"I say 'murdered' because that was not hunting": Cecil the lion's killing bears little resemblance to an actual hunt

Did the lion ever have a chance?

By Mary Elizabeth Williams

Senior Writer

Published August 5, 2015 6:11PM (EDT)

  (Screenshot, Youtube)
(Screenshot, Youtube)

As the ongoing controversy over the death of Cecil the lion last month in Zimbabwe, at the hands of American dentist Walter Palmer and his party, a few things seem beyond dispute. The dentist paid somewhere around $50,000 for privilege of killing a lion. The animal was lured out of Hwange National Park using live bait. He was shot with a bow and arrow and wounded. He was finished off with a rifle some forty hours later. He was skinned and his head was removed. And when the group realized that the animal was wearing a tracking device — because he was being studied by Oxford’s Wildlife Conservation Research Unit — the group tried to remove it. Palmer's safari guide Theo Bronkhorst is currently facing charges of poaching and will go to trial in September, and Zimbabwe’s Environment Minister Oppah Muchinguri has asked that Palmer 'be held accountable for his illegal action." The U.S. Fish and Wildlife Service also wishes to speak with him about the event. But when we speak about what happened to Cecil, what do we call it? Was he hunted? Or was he, in the words of Safari Operators Association of Zimbabwe head Emmanuel Fundira, murdered?

Speaking with NBC News late Tuesday, Fundira had strong words to describe the event. "We believe that the people who are the culprits lured Cecil outside the national park by… dragging that bait to an area where he was then murdered," he said. "And I say 'murdered' because that was not hunting." SOAZ describes its membership as "most reputable hunting, photo safari and other specialized tourism service providers operating in Zimbabwe," and that "All SOAZ members must be registered and licensed in accordance with current Zimbabwean legislation, and must employ only registered and licensed professional guides, hunters and couriers." It adds that "SOAZ also strongly urges visitors to report instances of unsatisfactory service or unethical conduct." Palmer's guide Theo Bronkhorst was suspended from the organization last week.

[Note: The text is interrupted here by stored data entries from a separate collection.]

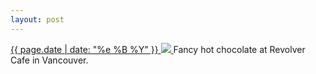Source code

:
 ```yaml
---
layout: post
---
```


<p>
  <a href="/385">
    <time>{{ page.date | date: "%e %B %Y" }}</time>
    <img src="https://s3.amazonaws.com/life.aaronjgreenberg.com/385.jpg">
  </a>
  Fancy hot chocolate at Revolver Cafe in Vancouver.
</p>
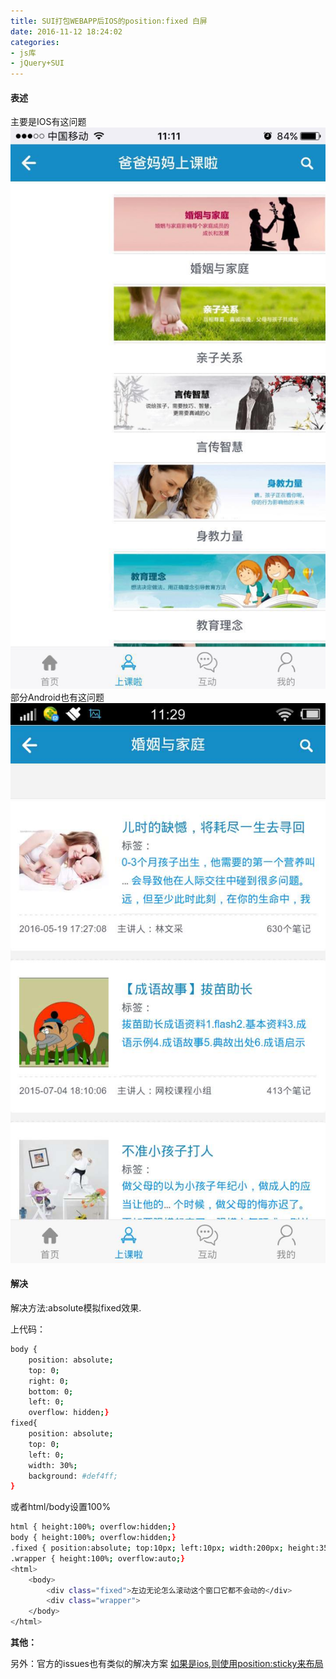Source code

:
 ```yaml
---
title: SUI打包WEBAPP后IOS的position:fixed 白屏
date: 2016-11-12 18:24:02
categories:
- js库
- jQuery+SUI
---
```


#### 表述

主要是IOS有这问题
![](/assets/sui/9.jpg)
部分Android也有这问题
![](/assets/sui/10.jpg)

#### 解决

解决方法:absolute模拟fixed效果.

上代码：

```bash
body {
    position: absolute;
    top: 0;
    right: 0;
    bottom: 0;
    left: 0;
    overflow: hidden;}
fixed{
    position: absolute;
    top: 0;
    left: 0;
    width: 30%;
    background: #def4ff;
}

```
或者html/body设置100%

```bash
html { height:100%; overflow:hidden;}
body { height:100%; overflow:hidden;}
.fixed { position:absolute; top:10px; left:10px; width:200px; height:350px; background:#fc0; }
.wrapper { height:100%; overflow:auto;}
<html>
    <body>
        <div class="fixed">左边无论怎么滚动这个窗口它都不会动的</div>
        <div class="wrapper">
    </body>
</html>

```

**其他：**

另外：官方的issues也有类似的解决方案
[如果是ios,则使用position:sticky来布局](https://github.com/sdc-alibaba/SUI-Mobile/issues/688﻿)
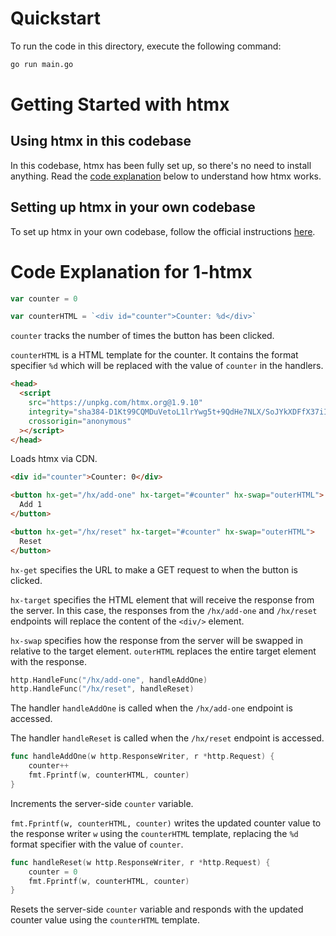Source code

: # Quickstart

To run the code in this directory, execute the following command:

```bash
go run main.go
```

# Getting Started with htmx

## Using htmx in this codebase

In this codebase, htmx has been fully set up, so there's no need to install anything. Read the [code explanation](#code-explanation-for-1-htmx) below to understand how htmx works.

## Setting up htmx in your own codebase

To set up htmx in your own codebase, follow the official instructions [here](https://htmx.org/docs/#installing).

# Code Explanation for 1-htmx

```go
var counter = 0

var counterHTML = `<div id="counter">Counter: %d</div>`
```

`counter` tracks the number of times the button has been clicked.

`counterHTML` is a HTML template for the counter. It contains the format specifier `%d` which will be replaced with the value of `counter` in the handlers.

```html
<head>
  <script
    src="https://unpkg.com/htmx.org@1.9.10"
    integrity="sha384-D1Kt99CQMDuVetoL1lrYwg5t+9QdHe7NLX/SoJYkXDFfX37iInKRy5xLSi8nO7UC"
    crossorigin="anonymous"
  ></script>
</head>
```

Loads htmx via CDN.

```html
<div id="counter">Counter: 0</div>

<button hx-get="/hx/add-one" hx-target="#counter" hx-swap="outerHTML">
  Add 1
</button>

<button hx-get="/hx/reset" hx-target="#counter" hx-swap="outerHTML">
  Reset
</button>
```

`hx-get` specifies the URL to make a GET request to when the button is clicked.

`hx-target` specifies the HTML element that will receive the response from the server. In this case, the responses from the `/hx/add-one` and `/hx/reset` endpoints will replace the content of the `<div/>` element.

`hx-swap` specifies how the response from the server will be swapped in relative to the target element. `outerHTML` replaces the entire target element with the response.

```go
http.HandleFunc("/hx/add-one", handleAddOne)
http.HandleFunc("/hx/reset", handleReset)
```

The handler `handleAddOne` is called when the `/hx/add-one` endpoint is accessed.

The handler `handleReset` is called when the `/hx/reset` endpoint is accessed.

```go
func handleAddOne(w http.ResponseWriter, r *http.Request) {
	counter++
	fmt.Fprintf(w, counterHTML, counter)
}
```

Increments the server-side `counter` variable.

`fmt.Fprintf(w, counterHTML, counter)` writes the updated counter value to the response writer `w` using the `counterHTML` template, replacing the `%d` format specifier with the value of `counter`.

```go
func handleReset(w http.ResponseWriter, r *http.Request) {
	counter = 0
	fmt.Fprintf(w, counterHTML, counter)
}
```

Resets the server-side `counter` variable and responds with the updated counter value using the `counterHTML` template.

It stands to reason that a person in charge of a safari operators association is not exactly opposed to hunting, and Fundira is clear on his support of an industry he says adds $100 million to Zimbabwe's economy each year. But, he says, "As far as we are concerned, we uphold the highest levels of ethics in terms of hunting. We only want to promote what we call a 'fair chase' when we carry out hunting."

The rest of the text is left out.